I will try to adjust my rear turbo wastegate.

However, i have a few question for people who did it on their 1er. (Which is a bit different than 335i)

Is that 100% true that the only way to do it is from the bottom? No one managed to do it from the engine bay ?

If so, do i need to remove the plastic shield (20 screws) ? or can i access it trough the downpipes "hole" under the car?

Thanks
Hey studio54,

I've got a RHD 135i convertible, with aftermarket inlets, outlets and heat shields - which is the perfect recipe for difficult-to-get-to turbos.

Lucky for me, I've also got a broken wastegate actuator arm on my rear turbo, so I've spent a fair bit of time under, beside and above my car trying to work out a way to fix it without spending $4k - $10k on turbo(s).

I can say with certainty, unlike the front turbo (which is impossible), the rear turbo does have a few avenues for access.

You might be able to get to it from the top. I can certainly touch the assembly that you need to adjust from the top of the engine bay. It's going to be difficult doing anything though, because there's stuff-all room to move, and there's a big fat heat shield between you and the job.

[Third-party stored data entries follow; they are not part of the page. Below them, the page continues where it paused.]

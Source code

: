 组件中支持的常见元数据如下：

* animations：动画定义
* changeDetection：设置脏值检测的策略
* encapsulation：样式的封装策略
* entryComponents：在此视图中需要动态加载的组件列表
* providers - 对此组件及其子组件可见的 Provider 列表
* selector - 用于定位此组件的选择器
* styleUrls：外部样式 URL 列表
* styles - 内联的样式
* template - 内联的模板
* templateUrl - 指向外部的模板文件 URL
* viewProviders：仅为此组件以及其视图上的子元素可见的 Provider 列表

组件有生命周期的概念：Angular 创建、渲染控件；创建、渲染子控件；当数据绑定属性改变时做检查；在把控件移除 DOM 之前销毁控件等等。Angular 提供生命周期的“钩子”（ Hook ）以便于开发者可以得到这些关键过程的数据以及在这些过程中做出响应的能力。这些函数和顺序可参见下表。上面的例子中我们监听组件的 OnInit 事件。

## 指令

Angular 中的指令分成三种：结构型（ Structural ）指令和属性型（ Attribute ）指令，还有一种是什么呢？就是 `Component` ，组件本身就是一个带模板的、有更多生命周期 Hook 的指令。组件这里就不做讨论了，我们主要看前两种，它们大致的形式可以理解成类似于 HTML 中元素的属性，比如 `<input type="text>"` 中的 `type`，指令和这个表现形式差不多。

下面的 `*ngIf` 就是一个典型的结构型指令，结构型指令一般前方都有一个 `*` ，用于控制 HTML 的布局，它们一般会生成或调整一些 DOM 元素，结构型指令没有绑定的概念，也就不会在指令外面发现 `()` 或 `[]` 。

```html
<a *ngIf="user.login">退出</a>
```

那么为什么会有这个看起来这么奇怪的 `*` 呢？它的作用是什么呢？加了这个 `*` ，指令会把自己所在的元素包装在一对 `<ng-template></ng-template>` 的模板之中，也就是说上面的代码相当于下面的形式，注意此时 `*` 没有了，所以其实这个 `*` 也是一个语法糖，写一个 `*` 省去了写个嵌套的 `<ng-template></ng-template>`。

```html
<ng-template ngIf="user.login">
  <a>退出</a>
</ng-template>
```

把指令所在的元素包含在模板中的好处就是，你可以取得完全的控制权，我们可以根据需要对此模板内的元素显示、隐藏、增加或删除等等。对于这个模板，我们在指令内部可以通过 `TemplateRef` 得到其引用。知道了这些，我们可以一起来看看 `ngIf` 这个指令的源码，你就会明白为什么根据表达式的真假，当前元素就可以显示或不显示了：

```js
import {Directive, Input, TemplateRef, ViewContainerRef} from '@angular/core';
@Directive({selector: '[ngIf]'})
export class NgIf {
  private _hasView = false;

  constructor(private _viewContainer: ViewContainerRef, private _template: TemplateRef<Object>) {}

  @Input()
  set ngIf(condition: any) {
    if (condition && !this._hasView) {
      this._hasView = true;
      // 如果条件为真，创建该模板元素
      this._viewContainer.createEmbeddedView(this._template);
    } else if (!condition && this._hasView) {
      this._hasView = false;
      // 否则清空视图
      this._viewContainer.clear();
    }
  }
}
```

I'd advise you to go to the car when it's cold, pop the hood and stick a hand down there yourself to assess. You can't see a thing, but you should be able to feel the assembly without removing anything from the car. It's further back than you'd expect, lower than you'd expect and tucked in below the heat shield on that side of the engine.
Take your watch off, then stick your left arm in as far as you can go, and rest your knuckles on the exhast (downpipes), then bring your hand up and feel along under the heat tray until you can feel a rod. That's what you'll be trying to get a spanner over and twisting

From the bottom, the biggest thing in the way of access is your downpipes. Maybe removing the plastic tray gives you more access (I haven't bothered to do that), but the best access i got from underneath was actually from the road-side of the downpipes (not the engine side of the downpipes) - meaning removing tray would do nothing to improve access.

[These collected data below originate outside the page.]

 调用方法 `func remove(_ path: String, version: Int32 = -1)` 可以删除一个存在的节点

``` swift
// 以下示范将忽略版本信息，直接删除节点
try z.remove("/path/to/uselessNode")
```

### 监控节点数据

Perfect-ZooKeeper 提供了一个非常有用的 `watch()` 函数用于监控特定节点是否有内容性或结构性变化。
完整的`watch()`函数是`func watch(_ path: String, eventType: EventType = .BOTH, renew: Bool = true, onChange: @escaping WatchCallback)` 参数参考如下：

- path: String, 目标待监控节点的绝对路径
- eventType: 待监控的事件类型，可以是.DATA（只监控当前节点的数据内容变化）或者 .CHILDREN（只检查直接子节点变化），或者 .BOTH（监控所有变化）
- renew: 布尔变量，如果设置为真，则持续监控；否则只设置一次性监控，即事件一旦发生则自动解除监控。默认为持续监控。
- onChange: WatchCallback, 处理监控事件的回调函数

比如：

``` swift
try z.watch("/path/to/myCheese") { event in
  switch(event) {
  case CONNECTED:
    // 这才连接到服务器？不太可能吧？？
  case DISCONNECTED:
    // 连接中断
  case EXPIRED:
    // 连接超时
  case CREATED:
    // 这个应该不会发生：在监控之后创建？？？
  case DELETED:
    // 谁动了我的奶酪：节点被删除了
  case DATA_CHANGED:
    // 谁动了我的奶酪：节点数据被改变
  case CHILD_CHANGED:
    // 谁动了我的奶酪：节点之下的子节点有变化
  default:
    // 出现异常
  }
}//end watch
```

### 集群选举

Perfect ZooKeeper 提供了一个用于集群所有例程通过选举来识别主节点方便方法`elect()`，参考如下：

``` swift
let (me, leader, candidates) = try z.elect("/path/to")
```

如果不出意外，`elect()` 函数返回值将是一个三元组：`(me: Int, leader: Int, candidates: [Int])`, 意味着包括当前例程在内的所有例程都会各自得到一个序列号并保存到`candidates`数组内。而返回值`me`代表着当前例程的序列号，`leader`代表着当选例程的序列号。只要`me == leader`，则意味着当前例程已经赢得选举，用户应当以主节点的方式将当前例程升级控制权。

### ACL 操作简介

Finally, I've found the best access if you don't want to remove anything is actually from in the wheel well. On my car at least, there's a hole at the back of the wheel well which feeds in to beside, below and behind the turbo. This means, without even jacking the car up, if you turn the steering wheel as far as you can to the left, then lie on your back, you can get a hand in and fingertips up touching the assembly.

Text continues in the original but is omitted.